MA MÈRE CHANTAIT TOUJOURS
Natif de Saint-Raymond, près de Québec, Luc Plamondon reçoit ses premières leçons de piano de mademoiselle Augustine, l’organiste de la paroisse. Dans l’essai biographique Plamondon, un coeur de rockeur (1988), il se confie à Jacques Godbout : « Chez nous, on n’avait pas de gramophone, ni de disques. Je me souviens de ma mère qui chantait tout le temps dans la maison, elle chantait toujours de vieilles chansons folkloriques ou des airs de Tino Rossi. » Adolescent rebelle, Luc Plamondon étudie au Séminaire de Québec, puis chez les Jésuites.
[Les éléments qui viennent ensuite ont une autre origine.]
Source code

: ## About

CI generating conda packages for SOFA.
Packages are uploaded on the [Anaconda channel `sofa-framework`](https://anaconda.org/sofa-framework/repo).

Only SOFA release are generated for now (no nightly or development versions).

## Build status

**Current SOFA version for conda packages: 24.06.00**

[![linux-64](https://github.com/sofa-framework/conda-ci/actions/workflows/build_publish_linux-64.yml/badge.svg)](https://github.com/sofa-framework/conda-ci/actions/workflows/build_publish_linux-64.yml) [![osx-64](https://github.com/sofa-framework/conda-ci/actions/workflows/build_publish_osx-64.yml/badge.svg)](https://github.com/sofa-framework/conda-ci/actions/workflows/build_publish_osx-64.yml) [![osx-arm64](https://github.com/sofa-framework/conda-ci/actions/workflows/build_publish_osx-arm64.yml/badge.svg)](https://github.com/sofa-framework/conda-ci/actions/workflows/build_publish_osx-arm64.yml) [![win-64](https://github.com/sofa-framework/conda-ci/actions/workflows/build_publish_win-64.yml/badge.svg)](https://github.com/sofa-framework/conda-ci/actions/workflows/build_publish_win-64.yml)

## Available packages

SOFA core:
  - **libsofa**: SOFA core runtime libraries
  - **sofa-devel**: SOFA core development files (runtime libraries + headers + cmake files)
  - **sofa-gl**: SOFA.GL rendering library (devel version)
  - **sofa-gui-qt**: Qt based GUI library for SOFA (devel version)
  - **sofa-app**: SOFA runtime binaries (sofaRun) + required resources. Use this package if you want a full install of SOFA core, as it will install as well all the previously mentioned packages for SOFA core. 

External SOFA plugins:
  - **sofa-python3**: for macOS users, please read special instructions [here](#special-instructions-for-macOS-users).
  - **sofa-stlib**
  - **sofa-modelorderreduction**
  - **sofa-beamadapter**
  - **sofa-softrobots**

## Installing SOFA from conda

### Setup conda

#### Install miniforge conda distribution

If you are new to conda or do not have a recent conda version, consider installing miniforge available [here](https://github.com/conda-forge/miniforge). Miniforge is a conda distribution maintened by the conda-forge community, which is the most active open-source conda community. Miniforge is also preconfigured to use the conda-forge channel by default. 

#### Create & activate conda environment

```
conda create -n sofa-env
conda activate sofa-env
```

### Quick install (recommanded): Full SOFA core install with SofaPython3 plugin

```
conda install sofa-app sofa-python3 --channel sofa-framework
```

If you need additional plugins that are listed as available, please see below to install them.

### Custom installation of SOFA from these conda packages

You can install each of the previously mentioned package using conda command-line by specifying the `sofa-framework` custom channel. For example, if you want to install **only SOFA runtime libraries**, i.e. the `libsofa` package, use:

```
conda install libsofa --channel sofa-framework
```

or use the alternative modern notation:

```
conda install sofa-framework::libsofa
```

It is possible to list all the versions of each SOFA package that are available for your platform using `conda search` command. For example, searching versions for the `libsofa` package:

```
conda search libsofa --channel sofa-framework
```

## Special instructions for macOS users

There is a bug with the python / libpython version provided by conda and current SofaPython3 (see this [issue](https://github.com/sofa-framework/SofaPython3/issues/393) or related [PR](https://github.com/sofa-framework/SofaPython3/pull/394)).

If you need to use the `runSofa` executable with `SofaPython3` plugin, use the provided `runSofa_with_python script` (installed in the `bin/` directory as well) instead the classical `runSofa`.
C’est là qu’il se met à la lecture d’Hemingway, Sartre et Camus, tout en se livrant à des exercices d’écriture.
DES MOTS QUI SONNENT
Au sortir des études, Luc Plamondon possède une solide formation humaniste et littéraire, mais ignore encore ce qu’il en fera. Passionné par les langues étrangères, il sillonne l’Europe et l’Amérique, grâce au soutien paternel. Il fréquente les bouquineries et les grands musées, puis fait connaissance avec Monique Leyrac et Diane Dufresne. Dans Monique Leyrac : le roman d’une vie (2019), François Dompierre rapporte les propos du parolier : « Monique Leyrac a été l’une des personnes à l’origine de ma carrière, la première chanteuse à chanter mes chansons. Je lui dois beaucoup. Elle m’a tout appris. »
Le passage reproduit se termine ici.